Reproduce the data that follows in its entirety, character for character.

━━━━━ Data section

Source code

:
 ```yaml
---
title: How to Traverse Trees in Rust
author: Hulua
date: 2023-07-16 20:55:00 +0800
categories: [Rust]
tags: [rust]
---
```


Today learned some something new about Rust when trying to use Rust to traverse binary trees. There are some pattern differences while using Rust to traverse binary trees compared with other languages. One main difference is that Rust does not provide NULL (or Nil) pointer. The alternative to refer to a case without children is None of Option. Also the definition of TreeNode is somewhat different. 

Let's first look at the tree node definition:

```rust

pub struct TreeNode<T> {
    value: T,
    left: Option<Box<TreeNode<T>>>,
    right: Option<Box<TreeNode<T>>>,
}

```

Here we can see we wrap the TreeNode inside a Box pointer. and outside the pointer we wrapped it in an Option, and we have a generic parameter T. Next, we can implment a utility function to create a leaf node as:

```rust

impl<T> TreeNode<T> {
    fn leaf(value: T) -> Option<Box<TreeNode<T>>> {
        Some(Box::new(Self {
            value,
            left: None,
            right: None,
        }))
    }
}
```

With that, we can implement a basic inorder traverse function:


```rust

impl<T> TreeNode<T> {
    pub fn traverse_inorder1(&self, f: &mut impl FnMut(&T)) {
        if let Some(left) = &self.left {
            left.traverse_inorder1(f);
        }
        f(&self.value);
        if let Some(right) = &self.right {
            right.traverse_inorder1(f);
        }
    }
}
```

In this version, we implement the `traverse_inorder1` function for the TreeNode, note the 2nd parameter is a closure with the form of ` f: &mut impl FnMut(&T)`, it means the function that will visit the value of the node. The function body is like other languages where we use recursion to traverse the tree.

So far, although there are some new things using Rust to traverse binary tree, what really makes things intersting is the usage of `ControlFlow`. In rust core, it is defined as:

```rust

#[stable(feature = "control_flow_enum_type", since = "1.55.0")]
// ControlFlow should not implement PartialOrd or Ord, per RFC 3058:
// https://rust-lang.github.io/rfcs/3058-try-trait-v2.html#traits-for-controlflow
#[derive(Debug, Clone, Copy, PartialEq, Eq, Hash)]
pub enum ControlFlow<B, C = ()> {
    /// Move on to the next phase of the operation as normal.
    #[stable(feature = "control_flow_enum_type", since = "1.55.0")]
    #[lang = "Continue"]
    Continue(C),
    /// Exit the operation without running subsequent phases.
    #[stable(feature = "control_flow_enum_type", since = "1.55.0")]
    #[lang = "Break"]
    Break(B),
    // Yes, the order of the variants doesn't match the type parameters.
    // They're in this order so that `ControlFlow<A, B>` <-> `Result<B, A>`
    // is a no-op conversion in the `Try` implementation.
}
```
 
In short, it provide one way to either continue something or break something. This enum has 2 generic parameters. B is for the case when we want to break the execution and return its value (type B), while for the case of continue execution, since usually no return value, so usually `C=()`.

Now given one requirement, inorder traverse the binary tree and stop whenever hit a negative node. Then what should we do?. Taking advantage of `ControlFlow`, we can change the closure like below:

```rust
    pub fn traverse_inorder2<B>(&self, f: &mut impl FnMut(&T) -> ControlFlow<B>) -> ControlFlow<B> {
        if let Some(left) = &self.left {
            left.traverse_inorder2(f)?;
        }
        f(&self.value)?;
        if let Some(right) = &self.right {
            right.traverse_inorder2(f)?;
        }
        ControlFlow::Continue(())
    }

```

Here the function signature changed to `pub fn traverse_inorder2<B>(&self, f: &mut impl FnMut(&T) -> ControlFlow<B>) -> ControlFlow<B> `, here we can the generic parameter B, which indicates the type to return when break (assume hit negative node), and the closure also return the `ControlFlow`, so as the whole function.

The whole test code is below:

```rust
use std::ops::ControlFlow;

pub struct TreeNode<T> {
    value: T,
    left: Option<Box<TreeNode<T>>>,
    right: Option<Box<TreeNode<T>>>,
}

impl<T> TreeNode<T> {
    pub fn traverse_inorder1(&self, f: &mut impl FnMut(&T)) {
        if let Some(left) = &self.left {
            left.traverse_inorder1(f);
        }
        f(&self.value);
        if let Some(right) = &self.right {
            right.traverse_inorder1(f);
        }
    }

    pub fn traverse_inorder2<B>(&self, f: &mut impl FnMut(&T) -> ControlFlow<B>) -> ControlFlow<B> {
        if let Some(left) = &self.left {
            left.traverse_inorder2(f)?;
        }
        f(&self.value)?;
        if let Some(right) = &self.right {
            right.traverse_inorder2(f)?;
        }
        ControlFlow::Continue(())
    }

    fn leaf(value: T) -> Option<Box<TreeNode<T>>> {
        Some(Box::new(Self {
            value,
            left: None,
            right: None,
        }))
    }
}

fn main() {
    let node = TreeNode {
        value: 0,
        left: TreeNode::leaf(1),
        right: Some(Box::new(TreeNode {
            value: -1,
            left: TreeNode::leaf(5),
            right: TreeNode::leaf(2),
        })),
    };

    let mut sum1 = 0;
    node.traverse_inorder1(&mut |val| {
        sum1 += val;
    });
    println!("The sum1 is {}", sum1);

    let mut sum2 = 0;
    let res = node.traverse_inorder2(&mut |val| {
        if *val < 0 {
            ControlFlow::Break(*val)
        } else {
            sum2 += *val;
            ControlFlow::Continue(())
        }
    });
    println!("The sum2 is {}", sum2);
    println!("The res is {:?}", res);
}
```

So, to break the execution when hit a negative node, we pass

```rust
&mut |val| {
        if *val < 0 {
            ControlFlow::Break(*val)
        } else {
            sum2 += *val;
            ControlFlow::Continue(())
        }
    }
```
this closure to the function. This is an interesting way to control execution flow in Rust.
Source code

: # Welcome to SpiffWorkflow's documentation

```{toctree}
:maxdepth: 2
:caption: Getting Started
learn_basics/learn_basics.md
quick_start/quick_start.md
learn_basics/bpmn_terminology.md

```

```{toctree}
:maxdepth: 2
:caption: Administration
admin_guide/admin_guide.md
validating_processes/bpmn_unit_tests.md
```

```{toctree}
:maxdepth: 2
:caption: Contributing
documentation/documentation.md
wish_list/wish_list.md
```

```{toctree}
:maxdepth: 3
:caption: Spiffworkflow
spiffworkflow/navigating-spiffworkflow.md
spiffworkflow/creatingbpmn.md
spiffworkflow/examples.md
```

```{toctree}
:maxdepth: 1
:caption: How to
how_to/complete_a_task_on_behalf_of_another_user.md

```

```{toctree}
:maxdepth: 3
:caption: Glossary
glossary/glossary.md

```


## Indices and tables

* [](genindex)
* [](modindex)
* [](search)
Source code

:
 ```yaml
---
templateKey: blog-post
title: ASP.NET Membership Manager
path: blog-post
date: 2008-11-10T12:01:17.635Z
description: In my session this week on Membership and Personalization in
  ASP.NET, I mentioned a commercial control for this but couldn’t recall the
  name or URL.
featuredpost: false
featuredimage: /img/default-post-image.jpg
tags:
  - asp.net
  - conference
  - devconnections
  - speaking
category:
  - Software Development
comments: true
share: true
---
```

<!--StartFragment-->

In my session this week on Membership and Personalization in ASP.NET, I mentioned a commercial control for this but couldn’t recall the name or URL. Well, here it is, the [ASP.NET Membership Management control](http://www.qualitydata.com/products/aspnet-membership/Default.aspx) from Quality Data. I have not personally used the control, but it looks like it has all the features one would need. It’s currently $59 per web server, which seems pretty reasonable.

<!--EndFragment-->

━━━━━━━━━━

| Output |
Source code

:
 ```yaml
---
title: How to Traverse Trees in Rust
author: Hulua
date: 2023-07-16 20:55:00 +0800
categories: [Rust]
tags: [rust]
---
```


Today learned some something new about Rust when trying to use Rust to traverse binary trees. There are some pattern differences while using Rust to traverse binary trees compared with other languages. One main difference is that Rust does not provide NULL (or Nil) pointer. The alternative to refer to a case without children is None of Option. Also the definition of TreeNode is somewhat different. 

Let's first look at the tree node definition:

```rust

pub struct TreeNode<T> {
    value: T,
    left: Option<Box<TreeNode<T>>>,
    right: Option<Box<TreeNode<T>>>,
}

```

Here we can see we wrap the TreeNode inside a Box pointer. and outside the pointer we wrapped it in an Option, and we have a generic parameter T. Next, we can implment a utility function to create a leaf node as:

```rust

impl<T> TreeNode<T> {
    fn leaf(value: T) -> Option<Box<TreeNode<T>>> {
        Some(Box::new(Self {
            value,
            left: None,
            right: None,
        }))
    }
}
```

With that, we can implement a basic inorder traverse function:


```rust

impl<T> TreeNode<T> {
    pub fn traverse_inorder1(&self, f: &mut impl FnMut(&T)) {
        if let Some(left) = &self.left {
            left.traverse_inorder1(f);
        }
        f(&self.value);
        if let Some(right) = &self.right {
            right.traverse_inorder1(f);
        }
    }
}
```

In this version, we implement the `traverse_inorder1` function for the TreeNode, note the 2nd parameter is a closure with the form of ` f: &mut impl FnMut(&T)`, it means the function that will visit the value of the node. The function body is like other languages where we use recursion to traverse the tree.

So far, although there are some new things using Rust to traverse binary tree, what really makes things intersting is the usage of `ControlFlow`. In rust core, it is defined as:

```rust

#[stable(feature = "control_flow_enum_type", since = "1.55.0")]
// ControlFlow should not implement PartialOrd or Ord, per RFC 3058:
// https://rust-lang.github.io/rfcs/3058-try-trait-v2.html#traits-for-controlflow
#[derive(Debug, Clone, Copy, PartialEq, Eq, Hash)]
pub enum ControlFlow<B, C = ()> {
    /// Move on to the next phase of the operation as normal.
    #[stable(feature = "control_flow_enum_type", since = "1.55.0")]
    #[lang = "Continue"]
    Continue(C),
    /// Exit the operation without running subsequent phases.
    #[stable(feature = "control_flow_enum_type", since = "1.55.0")]
    #[lang = "Break"]
    Break(B),
    // Yes, the order of the variants doesn't match the type parameters.
    // They're in this order so that `ControlFlow<A, B>` <-> `Result<B, A>`
    // is a no-op conversion in the `Try` implementation.
}
```
 
In short, it provide one way to either continue something or break something. This enum has 2 generic parameters. B is for the case when we want to break the execution and return its value (type B), while for the case of continue execution, since usually no return value, so usually `C=()`.

Now given one requirement, inorder traverse the binary tree and stop whenever hit a negative node. Then what should we do?. Taking advantage of `ControlFlow`, we can change the closure like below:

```rust
    pub fn traverse_inorder2<B>(&self, f: &mut impl FnMut(&T) -> ControlFlow<B>) -> ControlFlow<B> {
        if let Some(left) = &self.left {
            left.traverse_inorder2(f)?;
        }
        f(&self.value)?;
        if let Some(right) = &self.right {
            right.traverse_inorder2(f)?;
        }
        ControlFlow::Continue(())
    }

```

Here the function signature changed to `pub fn traverse_inorder2<B>(&self, f: &mut impl FnMut(&T) -> ControlFlow<B>) -> ControlFlow<B> `, here we can the generic parameter B, which indicates the type to return when break (assume hit negative node), and the closure also return the `ControlFlow`, so as the whole function.

The whole test code is below:

```rust
use std::ops::ControlFlow;

pub struct TreeNode<T> {
    value: T,
    left: Option<Box<TreeNode<T>>>,
    right: Option<Box<TreeNode<T>>>,
}

impl<T> TreeNode<T> {
    pub fn traverse_inorder1(&self, f: &mut impl FnMut(&T)) {
        if let Some(left) = &self.left {
            left.traverse_inorder1(f);
        }
        f(&self.value);
        if let Some(right) = &self.right {
            right.traverse_inorder1(f);
        }
    }

    pub fn traverse_inorder2<B>(&self, f: &mut impl FnMut(&T) -> ControlFlow<B>) -> ControlFlow<B> {
        if let Some(left) = &self.left {
            left.traverse_inorder2(f)?;
        }
        f(&self.value)?;
        if let Some(right) = &self.right {
            right.traverse_inorder2(f)?;
        }
        ControlFlow::Continue(())
    }

    fn leaf(value: T) -> Option<Box<TreeNode<T>>> {
        Some(Box::new(Self {
            value,
            left: None,
            right: None,
        }))
    }
}

fn main() {
    let node = TreeNode {
        value: 0,
        left: TreeNode::leaf(1),
        right: Some(Box::new(TreeNode {
            value: -1,
            left: TreeNode::leaf(5),
            right: TreeNode::leaf(2),
        })),
    };

    let mut sum1 = 0;
    node.traverse_inorder1(&mut |val| {
        sum1 += val;
    });
    println!("The sum1 is {}", sum1);

    let mut sum2 = 0;
    let res = node.traverse_inorder2(&mut |val| {
        if *val < 0 {
            ControlFlow::Break(*val)
        } else {
            sum2 += *val;
            ControlFlow::Continue(())
        }
    });
    println!("The sum2 is {}", sum2);
    println!("The res is {:?}", res);
}
```

So, to break the execution when hit a negative node, we pass

```rust
&mut |val| {
        if *val < 0 {
            ControlFlow::Break(*val)
        } else {
            sum2 += *val;
            ControlFlow::Continue(())
        }
    }
```
this closure to the function. This is an interesting way to control execution flow in Rust.
Source code

: # Welcome to SpiffWorkflow's documentation

```{toctree}
:maxdepth: 2
:caption: Getting Started
learn_basics/learn_basics.md
quick_start/quick_start.md
learn_basics/bpmn_terminology.md

```

```{toctree}
:maxdepth: 2
:caption: Administration
admin_guide/admin_guide.md
validating_processes/bpmn_unit_tests.md
```

```{toctree}
:maxdepth: 2
:caption: Contributing
documentation/documentation.md
wish_list/wish_list.md
```

```{toctree}
:maxdepth: 3
:caption: Spiffworkflow
spiffworkflow/navigating-spiffworkflow.md
spiffworkflow/creatingbpmn.md
spiffworkflow/examples.md
```

```{toctree}
:maxdepth: 1
:caption: How to
how_to/complete_a_task_on_behalf_of_another_user.md

```

```{toctree}
:maxdepth: 3
:caption: Glossary
glossary/glossary.md

```


## Indices and tables

* [](genindex)
* [](modindex)
* [](search)
Source code

:
 ```yaml
---
templateKey: blog-post
title: ASP.NET Membership Manager
path: blog-post
date: 2008-11-10T12:01:17.635Z
description: In my session this week on Membership and Personalization in
  ASP.NET, I mentioned a commercial control for this but couldn’t recall the
  name or URL.
featuredpost: false
featuredimage: /img/default-post-image.jpg
tags:
  - asp.net
  - conference
  - devconnections
  - speaking
category:
  - Software Development
comments: true
share: true
---
```

<!--StartFragment-->

In my session this week on Membership and Personalization in ASP.NET, I mentioned a commercial control for this but couldn’t recall the name or URL. Well, here it is, the [ASP.NET Membership Management control](http://www.qualitydata.com/products/aspnet-membership/Default.aspx) from Quality Data. I have not personally used the control, but it looks like it has all the features one would need. It’s currently $59 per web server, which seems pretty reasonable.

<!--EndFragment-->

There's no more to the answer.